As Brünnhilde, Elizabeth Byrne's touchingly awkward tomboy persona again works well. But for vocal beauty this production belongs to Gillian Keith's fresh-voiced Woodbird and Helene Ranada's complex, chocolately Erda. No matter that the goddess of earth and wisdom answers the door in her nightie; Ranada conveys beautifully the depressed exhaustion of a single, effectively bereaved, mother talking to her ex. And that is what she is here, against the fortressed yuppie bunkers and subterranean ghettos of Hildegard Bechtler's bold designs, just as Matthew Best's subtle Wotan is a grimly pragmatic, messed-up patriarch who sees his powerbase ineluctably eroding. If the helmets and breastplates hierarchy of traditional stagings has been lost to hypernaturalism – Fafner the dragon being the only fantastick on stage – Albery has done his audience a great favour by revealing the individuals behind the symbolism.

At the Usher Hall the previous evening, Andras Schiff and the Chamber Orchestra of Europe (COE) gave the second of two very quirky programmes: Bach's Orchestral Suites in B minor and D, Janacek's grumpy Capriccio for left-hand, flute and assorted brass, and Schumann's Piano Concerto. Having heard both Argerich and Andnes play this work with extreme tenderness, I wasn't expecting to enjoy Schiff's abrupt idiosyncrasies and propulsive tempi but the combination of orchestra and soloist was a match made in heaven – relocating what Liszt called "the concerto without a soloist" in the equitable frame of chamber music and revealing a turbulent, desperate joy in the tumbling energy of Schumann's delicate, anxious themes.

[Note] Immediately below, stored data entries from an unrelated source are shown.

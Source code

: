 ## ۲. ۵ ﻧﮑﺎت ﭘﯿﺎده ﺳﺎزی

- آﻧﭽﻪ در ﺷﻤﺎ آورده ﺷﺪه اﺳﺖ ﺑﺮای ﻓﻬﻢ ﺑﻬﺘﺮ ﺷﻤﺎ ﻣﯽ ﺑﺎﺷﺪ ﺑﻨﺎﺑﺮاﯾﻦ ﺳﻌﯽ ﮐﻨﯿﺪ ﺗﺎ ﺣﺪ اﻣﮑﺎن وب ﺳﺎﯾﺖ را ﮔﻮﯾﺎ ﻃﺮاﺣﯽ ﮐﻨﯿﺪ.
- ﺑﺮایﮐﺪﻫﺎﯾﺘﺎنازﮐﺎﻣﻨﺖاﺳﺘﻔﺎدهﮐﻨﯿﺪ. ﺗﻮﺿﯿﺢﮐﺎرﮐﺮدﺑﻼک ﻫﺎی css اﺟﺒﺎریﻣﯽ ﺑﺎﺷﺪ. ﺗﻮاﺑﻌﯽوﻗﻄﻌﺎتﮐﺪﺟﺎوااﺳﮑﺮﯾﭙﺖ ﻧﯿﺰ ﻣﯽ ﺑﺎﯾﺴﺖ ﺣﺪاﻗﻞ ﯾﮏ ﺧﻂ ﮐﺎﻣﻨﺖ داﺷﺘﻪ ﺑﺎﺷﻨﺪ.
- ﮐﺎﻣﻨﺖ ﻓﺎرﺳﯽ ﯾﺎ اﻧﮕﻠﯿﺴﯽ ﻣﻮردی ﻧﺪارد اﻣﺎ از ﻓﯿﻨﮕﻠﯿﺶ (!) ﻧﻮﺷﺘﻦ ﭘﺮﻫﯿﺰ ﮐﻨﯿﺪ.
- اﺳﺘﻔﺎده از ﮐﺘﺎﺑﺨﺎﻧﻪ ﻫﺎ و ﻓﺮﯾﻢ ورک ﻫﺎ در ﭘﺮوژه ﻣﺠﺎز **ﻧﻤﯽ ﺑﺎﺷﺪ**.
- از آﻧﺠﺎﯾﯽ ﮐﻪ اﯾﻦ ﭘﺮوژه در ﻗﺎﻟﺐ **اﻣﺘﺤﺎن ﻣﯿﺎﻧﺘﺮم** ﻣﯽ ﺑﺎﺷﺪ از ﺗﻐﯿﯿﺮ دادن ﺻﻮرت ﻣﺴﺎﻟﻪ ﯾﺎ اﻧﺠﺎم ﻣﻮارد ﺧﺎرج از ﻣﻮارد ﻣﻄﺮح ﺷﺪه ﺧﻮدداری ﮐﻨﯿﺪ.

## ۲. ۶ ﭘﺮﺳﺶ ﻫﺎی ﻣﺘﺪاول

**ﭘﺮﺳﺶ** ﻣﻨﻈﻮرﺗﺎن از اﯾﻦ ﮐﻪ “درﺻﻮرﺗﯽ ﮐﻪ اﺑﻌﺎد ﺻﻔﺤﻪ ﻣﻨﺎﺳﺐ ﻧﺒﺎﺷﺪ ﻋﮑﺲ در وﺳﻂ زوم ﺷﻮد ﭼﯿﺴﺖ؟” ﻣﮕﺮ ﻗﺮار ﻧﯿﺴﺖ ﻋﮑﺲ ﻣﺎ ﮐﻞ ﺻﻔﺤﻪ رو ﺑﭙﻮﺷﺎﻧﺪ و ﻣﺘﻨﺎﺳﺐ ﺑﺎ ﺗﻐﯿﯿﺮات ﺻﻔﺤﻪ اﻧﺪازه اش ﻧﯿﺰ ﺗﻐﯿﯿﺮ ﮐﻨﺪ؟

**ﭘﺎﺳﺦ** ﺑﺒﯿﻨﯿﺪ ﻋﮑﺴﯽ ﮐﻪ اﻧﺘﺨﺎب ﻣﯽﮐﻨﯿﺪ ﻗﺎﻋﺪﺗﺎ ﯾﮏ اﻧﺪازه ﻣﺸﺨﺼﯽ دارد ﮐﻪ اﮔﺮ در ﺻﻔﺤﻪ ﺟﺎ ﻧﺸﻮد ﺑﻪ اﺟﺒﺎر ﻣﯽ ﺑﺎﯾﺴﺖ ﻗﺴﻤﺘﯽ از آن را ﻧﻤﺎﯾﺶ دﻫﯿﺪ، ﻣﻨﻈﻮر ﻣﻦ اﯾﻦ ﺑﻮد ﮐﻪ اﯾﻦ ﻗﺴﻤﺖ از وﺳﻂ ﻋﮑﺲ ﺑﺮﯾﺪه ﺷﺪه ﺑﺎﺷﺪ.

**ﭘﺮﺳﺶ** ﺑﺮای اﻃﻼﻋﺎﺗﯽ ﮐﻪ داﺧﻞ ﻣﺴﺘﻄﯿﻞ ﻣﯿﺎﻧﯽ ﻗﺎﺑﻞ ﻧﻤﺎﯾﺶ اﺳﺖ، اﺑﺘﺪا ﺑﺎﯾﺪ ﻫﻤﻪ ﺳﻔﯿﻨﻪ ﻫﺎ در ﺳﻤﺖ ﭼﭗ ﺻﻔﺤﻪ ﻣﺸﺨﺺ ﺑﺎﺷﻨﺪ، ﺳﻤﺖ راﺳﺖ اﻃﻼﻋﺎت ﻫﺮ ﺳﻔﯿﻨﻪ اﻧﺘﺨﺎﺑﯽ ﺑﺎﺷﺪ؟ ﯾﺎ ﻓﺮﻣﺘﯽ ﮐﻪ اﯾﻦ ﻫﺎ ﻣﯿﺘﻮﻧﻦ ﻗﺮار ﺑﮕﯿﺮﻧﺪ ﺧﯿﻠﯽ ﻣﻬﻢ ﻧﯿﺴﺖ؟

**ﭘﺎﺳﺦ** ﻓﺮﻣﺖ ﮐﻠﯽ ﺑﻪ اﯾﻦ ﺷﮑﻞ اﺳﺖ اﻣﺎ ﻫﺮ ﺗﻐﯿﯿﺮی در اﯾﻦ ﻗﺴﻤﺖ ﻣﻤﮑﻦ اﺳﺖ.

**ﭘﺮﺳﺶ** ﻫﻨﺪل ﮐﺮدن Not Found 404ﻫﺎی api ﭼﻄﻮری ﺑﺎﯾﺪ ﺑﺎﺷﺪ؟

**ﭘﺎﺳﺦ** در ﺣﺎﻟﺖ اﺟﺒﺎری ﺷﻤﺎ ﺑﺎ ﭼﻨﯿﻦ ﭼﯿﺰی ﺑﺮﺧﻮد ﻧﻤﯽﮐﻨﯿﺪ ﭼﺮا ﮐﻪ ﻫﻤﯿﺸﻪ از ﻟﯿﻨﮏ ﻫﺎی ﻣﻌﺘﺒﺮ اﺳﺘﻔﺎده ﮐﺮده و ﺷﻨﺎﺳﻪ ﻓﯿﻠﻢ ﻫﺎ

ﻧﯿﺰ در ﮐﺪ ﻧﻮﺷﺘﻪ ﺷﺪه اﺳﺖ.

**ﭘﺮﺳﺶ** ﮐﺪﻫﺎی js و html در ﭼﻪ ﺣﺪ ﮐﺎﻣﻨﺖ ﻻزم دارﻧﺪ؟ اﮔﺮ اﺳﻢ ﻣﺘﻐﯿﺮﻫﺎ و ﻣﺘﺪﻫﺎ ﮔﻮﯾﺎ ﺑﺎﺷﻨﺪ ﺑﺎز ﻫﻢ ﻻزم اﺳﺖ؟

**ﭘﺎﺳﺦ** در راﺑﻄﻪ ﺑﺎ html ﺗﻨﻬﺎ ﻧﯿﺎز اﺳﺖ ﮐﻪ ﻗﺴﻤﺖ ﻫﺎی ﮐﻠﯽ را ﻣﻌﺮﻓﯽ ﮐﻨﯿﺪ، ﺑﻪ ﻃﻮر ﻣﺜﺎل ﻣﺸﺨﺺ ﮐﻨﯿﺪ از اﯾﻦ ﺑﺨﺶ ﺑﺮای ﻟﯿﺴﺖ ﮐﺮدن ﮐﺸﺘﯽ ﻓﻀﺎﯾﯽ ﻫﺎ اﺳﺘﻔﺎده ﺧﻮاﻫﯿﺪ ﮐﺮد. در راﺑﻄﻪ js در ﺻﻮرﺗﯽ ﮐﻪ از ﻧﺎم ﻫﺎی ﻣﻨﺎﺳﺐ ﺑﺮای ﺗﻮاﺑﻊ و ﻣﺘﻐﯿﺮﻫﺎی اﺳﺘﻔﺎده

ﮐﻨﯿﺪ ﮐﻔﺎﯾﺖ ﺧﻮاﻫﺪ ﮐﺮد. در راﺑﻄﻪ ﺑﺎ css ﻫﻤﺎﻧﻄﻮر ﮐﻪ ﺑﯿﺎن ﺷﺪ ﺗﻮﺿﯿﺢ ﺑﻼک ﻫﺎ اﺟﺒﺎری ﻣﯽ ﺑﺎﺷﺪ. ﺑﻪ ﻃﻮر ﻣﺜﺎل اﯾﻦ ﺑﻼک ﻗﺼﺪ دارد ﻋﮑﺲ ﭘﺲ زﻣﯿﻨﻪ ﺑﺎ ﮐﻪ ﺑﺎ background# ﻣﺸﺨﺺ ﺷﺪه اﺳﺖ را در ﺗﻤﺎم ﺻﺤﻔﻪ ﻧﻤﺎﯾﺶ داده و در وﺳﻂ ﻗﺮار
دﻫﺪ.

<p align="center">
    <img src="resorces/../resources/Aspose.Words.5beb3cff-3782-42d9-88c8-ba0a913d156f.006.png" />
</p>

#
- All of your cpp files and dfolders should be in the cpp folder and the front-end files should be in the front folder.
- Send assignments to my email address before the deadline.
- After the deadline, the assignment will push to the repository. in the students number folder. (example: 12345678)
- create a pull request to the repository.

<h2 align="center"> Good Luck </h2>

That the COE is a wonderful orchestra scarcely needs restating. Unless, that is, you happened to be passing by during the B Minor Suite, when you might have had difficulty hearing them over Schiff's piano. I can just about see that Bach's keyboard concertos might withstand a similarly revisionist approach without turning into gobbledygook but the Orchestral Suites do not. Instead of adding percussive impetus and harmonic illumination in the manner of a harpsichordist, Schiff played along as though it were baroque karaoke; even - during the Badinerie – playing in unison with the first violins. Without the piano it was a fine account, blessed with the rich, caramelised tone of Jaime Martin's supple flute. With the piano it was as misguided and pointless an exercise as daubing red lipstick on the Mona Lisa's smile. And so, preferring to cherish the memory of the Schumann, I left before the D major Suite, wondering when someone would have the nerve to tell Schiff that Bach Suites plus piano simply do not work. I'm not holding my breath. Schiff enjoys such uncritical acclaim in Edinburgh that he'd probably be able to persuade the festival that Purcell's Golden Sonata would be much the better for piano accompaniment. (Why not Andras! Anything you say.) Of course, it wouldn't. It'd sound much the worse. As my grandmother always said, just because you can doesn't mean you should.

Which maxim could equally be applied to When She Died; Jonathan Dove's fatuous made-for-TV opera on public reactions (which is to say the reactions of a kinky banker, a clinically-depressed infertile woman, a philosophical tramp, and an alliteratively-named, salt of the earth working-class couple in their late middle-age) to the death of Princess Diana. As one who was not particularly upset by Diana's death – I didn't know her – I was not at all offended by the idea of this commission. I was however extremely offended by the actuality of it, which was not only devoid of emotional analysis or musical originality (think Glass meets Pheloung) but extremely patronising (to working-class mourners and the homeless) and, in its cynical usage of infertile Annie's suicide as a punchline, unforgivably irresponsible. Was a body-count of one not enough? I'm moving to Tunbridge Wells.